March 28, 2012
Test For Single Genetic Fault Can Help Tailor Cancer Treatment For Children
A study led by Dr Janet Shipley from The Institute of Cancer Research (ICR) in London in collaboration with Dr Mauro Delorenzi from the SIB Swiss Institute of Bioinformatics in Lausanne has shown that a simple genetic test could help predict the aggressiveness of rhabdomyosarcoma tumours in children. The test, which should be introduced into clinical practice, would lead to changes in treatment for many patients, allowing some children to escape potentially long-term side-effects whilst giving others the intense treatments they need to increase their chances of survival. The results of the study are published online today in the Journal of Clinical Oncology.

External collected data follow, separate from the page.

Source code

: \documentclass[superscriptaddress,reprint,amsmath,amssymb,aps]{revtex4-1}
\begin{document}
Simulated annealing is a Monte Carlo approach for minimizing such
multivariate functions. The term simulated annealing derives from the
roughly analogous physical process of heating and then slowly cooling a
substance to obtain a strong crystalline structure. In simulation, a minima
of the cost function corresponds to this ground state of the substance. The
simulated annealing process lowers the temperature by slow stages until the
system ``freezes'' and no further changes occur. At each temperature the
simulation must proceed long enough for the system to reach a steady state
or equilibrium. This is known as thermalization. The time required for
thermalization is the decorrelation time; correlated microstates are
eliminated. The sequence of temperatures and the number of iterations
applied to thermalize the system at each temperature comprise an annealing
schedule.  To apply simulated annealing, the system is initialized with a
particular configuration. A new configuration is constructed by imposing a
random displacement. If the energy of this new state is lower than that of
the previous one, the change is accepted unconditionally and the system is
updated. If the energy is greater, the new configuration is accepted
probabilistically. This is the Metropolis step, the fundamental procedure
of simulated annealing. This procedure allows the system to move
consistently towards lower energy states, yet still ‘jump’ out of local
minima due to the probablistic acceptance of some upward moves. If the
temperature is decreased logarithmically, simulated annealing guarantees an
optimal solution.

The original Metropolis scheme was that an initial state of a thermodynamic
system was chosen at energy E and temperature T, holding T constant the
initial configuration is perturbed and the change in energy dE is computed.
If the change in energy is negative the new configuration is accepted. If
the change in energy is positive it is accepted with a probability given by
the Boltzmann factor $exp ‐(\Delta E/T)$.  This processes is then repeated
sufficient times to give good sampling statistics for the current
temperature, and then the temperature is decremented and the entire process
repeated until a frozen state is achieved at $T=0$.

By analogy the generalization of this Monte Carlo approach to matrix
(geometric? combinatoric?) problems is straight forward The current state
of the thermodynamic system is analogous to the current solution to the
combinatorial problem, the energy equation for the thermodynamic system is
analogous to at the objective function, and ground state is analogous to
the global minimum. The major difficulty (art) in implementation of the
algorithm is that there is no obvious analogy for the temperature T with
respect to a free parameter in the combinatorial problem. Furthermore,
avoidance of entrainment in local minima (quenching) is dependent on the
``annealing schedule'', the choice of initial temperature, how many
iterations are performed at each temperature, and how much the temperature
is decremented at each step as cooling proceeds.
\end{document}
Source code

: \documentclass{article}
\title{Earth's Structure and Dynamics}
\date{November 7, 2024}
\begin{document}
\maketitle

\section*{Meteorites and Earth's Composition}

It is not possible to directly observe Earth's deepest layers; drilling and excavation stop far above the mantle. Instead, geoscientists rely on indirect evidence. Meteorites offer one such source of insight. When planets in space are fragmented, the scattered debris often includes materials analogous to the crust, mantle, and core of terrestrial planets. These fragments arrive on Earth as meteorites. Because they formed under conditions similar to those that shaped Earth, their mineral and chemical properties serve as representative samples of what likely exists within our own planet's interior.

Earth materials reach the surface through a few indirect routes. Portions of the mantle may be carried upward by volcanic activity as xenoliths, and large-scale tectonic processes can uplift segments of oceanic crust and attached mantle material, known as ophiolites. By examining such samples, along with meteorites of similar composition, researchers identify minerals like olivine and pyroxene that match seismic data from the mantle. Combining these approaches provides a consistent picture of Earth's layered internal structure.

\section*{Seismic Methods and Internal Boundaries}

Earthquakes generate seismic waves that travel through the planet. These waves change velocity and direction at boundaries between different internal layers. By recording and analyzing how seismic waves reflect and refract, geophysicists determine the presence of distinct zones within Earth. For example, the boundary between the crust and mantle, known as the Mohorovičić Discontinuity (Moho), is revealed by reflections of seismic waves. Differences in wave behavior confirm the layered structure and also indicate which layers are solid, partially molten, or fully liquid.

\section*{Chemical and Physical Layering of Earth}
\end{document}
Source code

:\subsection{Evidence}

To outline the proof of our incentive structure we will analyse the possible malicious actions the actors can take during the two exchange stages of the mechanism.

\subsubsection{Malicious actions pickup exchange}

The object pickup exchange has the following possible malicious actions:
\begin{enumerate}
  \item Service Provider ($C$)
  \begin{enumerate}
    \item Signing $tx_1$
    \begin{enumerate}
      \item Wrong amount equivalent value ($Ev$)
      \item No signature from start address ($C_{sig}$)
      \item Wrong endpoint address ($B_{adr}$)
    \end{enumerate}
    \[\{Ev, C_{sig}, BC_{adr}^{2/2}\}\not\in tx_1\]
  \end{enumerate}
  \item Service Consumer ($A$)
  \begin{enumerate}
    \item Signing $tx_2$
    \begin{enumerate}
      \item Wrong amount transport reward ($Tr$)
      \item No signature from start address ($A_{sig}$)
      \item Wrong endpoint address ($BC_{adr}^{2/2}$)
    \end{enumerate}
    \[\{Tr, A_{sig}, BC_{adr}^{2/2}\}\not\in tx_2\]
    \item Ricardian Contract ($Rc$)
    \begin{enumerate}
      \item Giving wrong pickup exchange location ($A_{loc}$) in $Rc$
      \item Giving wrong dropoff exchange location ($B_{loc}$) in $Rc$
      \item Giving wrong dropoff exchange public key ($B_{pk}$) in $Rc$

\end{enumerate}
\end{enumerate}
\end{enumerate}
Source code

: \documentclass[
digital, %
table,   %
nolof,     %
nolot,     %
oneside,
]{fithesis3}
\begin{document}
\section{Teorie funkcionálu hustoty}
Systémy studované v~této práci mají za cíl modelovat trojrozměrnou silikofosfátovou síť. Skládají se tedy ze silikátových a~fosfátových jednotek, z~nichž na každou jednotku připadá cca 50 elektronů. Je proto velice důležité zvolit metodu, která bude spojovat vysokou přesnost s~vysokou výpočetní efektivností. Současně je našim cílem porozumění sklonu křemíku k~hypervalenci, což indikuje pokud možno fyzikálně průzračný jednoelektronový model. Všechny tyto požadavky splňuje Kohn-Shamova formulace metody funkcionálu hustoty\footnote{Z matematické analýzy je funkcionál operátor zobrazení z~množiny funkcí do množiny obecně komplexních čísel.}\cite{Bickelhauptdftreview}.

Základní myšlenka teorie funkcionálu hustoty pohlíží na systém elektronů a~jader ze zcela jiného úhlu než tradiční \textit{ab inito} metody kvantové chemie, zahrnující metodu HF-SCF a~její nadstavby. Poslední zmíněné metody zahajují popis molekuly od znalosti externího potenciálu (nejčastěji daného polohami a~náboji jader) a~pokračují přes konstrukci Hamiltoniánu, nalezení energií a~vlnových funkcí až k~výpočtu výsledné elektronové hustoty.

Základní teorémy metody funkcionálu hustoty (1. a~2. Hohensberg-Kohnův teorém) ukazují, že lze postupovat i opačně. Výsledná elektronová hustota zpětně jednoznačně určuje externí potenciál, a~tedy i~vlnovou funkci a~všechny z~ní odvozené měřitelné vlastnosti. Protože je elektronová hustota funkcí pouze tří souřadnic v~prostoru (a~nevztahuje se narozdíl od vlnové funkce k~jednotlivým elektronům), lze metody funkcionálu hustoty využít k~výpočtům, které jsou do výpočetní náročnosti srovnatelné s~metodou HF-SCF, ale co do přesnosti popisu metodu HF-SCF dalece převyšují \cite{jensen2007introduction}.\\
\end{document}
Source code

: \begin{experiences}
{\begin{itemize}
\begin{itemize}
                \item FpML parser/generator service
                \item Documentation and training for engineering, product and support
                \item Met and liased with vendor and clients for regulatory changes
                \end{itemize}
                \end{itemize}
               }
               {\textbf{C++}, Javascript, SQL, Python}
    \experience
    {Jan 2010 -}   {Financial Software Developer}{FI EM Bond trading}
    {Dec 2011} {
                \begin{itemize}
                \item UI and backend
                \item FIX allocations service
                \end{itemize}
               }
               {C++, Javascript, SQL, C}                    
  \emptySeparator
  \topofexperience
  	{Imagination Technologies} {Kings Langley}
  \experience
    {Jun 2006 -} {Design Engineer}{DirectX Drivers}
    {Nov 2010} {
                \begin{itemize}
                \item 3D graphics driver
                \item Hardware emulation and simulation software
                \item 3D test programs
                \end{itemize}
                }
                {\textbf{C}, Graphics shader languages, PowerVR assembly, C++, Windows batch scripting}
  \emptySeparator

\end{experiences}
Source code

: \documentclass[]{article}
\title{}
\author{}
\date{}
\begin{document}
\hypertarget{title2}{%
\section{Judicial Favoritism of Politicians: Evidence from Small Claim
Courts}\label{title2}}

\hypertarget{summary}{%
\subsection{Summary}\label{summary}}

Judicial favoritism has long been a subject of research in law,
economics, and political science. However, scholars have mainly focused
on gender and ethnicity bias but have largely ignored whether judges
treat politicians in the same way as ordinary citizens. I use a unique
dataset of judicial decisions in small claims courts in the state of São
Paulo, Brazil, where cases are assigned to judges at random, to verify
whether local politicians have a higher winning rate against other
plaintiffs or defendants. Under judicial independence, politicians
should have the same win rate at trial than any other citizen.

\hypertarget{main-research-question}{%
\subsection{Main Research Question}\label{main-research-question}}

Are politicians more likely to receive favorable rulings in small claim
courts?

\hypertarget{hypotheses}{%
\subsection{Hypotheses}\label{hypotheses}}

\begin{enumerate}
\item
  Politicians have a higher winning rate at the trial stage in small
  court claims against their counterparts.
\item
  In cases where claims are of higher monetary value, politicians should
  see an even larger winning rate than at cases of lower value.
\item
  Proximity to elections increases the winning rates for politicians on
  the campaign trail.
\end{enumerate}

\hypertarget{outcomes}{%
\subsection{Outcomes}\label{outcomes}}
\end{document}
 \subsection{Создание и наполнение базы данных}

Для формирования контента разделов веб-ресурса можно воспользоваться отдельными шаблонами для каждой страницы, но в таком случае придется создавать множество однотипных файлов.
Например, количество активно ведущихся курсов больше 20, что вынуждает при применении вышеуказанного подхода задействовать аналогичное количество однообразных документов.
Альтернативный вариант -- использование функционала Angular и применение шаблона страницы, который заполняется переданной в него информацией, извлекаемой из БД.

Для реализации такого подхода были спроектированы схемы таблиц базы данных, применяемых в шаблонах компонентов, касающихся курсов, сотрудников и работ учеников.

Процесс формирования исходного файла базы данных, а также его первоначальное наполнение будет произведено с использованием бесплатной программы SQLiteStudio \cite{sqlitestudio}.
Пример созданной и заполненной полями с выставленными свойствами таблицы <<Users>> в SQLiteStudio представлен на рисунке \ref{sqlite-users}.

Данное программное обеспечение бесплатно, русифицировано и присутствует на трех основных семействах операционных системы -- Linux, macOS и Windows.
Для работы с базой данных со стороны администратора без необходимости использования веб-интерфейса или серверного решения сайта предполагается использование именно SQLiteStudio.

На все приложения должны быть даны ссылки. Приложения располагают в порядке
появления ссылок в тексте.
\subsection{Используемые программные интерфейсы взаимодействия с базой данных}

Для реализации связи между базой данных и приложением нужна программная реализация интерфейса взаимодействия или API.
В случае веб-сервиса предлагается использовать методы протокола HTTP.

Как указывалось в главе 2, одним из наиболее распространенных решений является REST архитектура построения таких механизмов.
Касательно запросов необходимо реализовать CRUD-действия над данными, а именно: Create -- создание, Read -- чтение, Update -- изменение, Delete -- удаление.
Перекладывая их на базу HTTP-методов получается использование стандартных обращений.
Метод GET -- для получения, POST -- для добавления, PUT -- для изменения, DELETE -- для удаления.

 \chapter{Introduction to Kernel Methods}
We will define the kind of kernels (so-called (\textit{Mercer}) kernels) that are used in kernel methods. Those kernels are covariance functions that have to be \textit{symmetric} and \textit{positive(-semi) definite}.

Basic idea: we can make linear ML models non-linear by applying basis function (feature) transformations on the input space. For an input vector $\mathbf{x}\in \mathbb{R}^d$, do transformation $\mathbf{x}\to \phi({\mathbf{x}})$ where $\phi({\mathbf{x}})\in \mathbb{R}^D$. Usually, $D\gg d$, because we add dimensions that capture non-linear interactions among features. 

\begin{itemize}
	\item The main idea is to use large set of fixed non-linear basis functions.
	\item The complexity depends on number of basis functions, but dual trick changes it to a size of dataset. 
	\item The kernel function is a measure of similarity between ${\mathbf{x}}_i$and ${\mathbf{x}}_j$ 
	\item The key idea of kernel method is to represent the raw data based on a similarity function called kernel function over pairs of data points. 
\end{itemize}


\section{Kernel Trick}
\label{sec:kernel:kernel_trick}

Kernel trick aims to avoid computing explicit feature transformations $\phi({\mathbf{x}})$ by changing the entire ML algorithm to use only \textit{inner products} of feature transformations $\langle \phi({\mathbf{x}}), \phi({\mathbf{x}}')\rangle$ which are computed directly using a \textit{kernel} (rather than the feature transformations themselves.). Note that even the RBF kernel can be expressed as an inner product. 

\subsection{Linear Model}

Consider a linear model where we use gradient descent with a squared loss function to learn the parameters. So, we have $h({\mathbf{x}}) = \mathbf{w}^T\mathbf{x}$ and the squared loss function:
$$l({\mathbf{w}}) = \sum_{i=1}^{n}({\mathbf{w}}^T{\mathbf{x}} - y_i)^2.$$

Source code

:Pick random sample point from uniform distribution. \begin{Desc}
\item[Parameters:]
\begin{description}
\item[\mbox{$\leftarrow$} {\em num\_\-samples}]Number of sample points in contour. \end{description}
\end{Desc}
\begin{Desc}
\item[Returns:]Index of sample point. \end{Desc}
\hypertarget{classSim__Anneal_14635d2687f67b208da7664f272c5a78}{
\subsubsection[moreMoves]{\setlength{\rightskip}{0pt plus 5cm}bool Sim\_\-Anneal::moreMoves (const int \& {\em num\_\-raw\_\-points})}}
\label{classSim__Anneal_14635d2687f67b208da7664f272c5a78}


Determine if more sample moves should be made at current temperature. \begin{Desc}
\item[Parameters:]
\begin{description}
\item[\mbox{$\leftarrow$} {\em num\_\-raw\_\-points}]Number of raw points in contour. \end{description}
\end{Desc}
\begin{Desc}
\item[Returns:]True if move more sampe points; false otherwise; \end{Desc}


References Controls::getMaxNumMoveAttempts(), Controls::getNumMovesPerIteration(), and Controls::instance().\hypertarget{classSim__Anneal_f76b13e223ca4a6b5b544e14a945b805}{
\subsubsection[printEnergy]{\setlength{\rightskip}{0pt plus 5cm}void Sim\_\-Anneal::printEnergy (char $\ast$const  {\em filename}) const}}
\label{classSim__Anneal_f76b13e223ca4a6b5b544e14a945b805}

Until now, the PAX3/FOXO1 fusion gene only served as a classification agent for tumour histology but never as a prognostic indicator. The research team found that children who have a tumour called rhabdomyosarcoma with this particular genetic fault have significantly poorer survival rates than other rhabdomyosarcoma patients. This fusion gene can thus be very useful in the prognosis of patient's survival.
More than that, it can provide better information about how aggressively the tumour is likely to behave and help doctors to tailor treatment for each patient. So far, children diagnosed with rhabdomyosarcoma were treated with a combination of chemotherapy and surgery and sometimes radiotherapy. These treatments have helped improve survival rates, but they can also cause serious and long-term side-effects including the potential to develop another cancer later in life. But not all patients need such intense treatment. Dr Shipley says: "Our previous studies have raised issues with the current system of predicting patients' risk, which is based on the appearance of patients' tumours. Our new study finds that a simple genetic test should be incorporated into standard clinical practice as it significantly improves our ability to predict tumour aggressiveness. This fusion gene test could be used alongside other standard clinical measures to divide patients into one of four risk-groups, so that treatment can be tailored accordingly. Importantly, this will mean some patients who were previously categorised as high-risk could be able to avoid the side-effects associated with intense treatment, while others should receive the intense treatment they need to increase their chance of survival."
The study required high level statistics expertise
To analyse the data for thousands of genes from 225 rhabdomyosarcoma samples, Dr Shipley called onto the expertise of the Bioinformatics Core Facility Group at the SIB Swiss Institute of Bioinformatics in Lausanne, which is led by Dr. Mauro Delorenzi. This group provides statistical and analysis support for either national and international academic and private teams. Dr. Edoardo Missiaglia and Dr. Pratyaksha Wirapati performed the analysis of the data provided in the frame of this study and constructed and evaluated systems to score the aggressiveness of the individual case of rhabdomyosarcoma. Their work allowed to identify a panel of 15 genes whose altered activity level could be used to predict how patients responded to treatment. However, it was also found that most of these gene changes are linked to the presence of the PAX3/FOXO1 fusion gene: the detection of which is much simpler and cheaper than that of altered gene activity levels. Dr Delorenzi says: "We showed that by making a good use of the information about the presence or absence of the fusion of the two gene PAX3 and FOXO1, alongside other standard clinical measures, we could create a risk scoring system that is very informative on the aggressiveness of a tumour; it is so good that the additional use of the complex gene activity information does not appear to help to further improve it."
Using the new system, 31 per cent of patients in the study who would previously have been classified as intermediate risk would be reassigned to a lower risk group, while a further 29 per cent of intermediate-risk patients would be moved to a higher risk group. Combining the fusion gene test with two existing standard measures of risk for rhabdomyosarcomas — the patient's age at diagnosis and the tumour's stage of development — gave a simple but highly effective prognostic test.
The research team now intends to validate their findings using a larger European and independent data set. If confirmed, their method could be used in future clinical trials to assist clinicians in treatment decision. Dr Missiaglia adds: "In the same work we also show evidence that the gene activity information of 5 other genes might give important additional information in a subgroup, but since this is rare we do not yet have enough cases to be sure and this should be further tested on new data that are not yet available".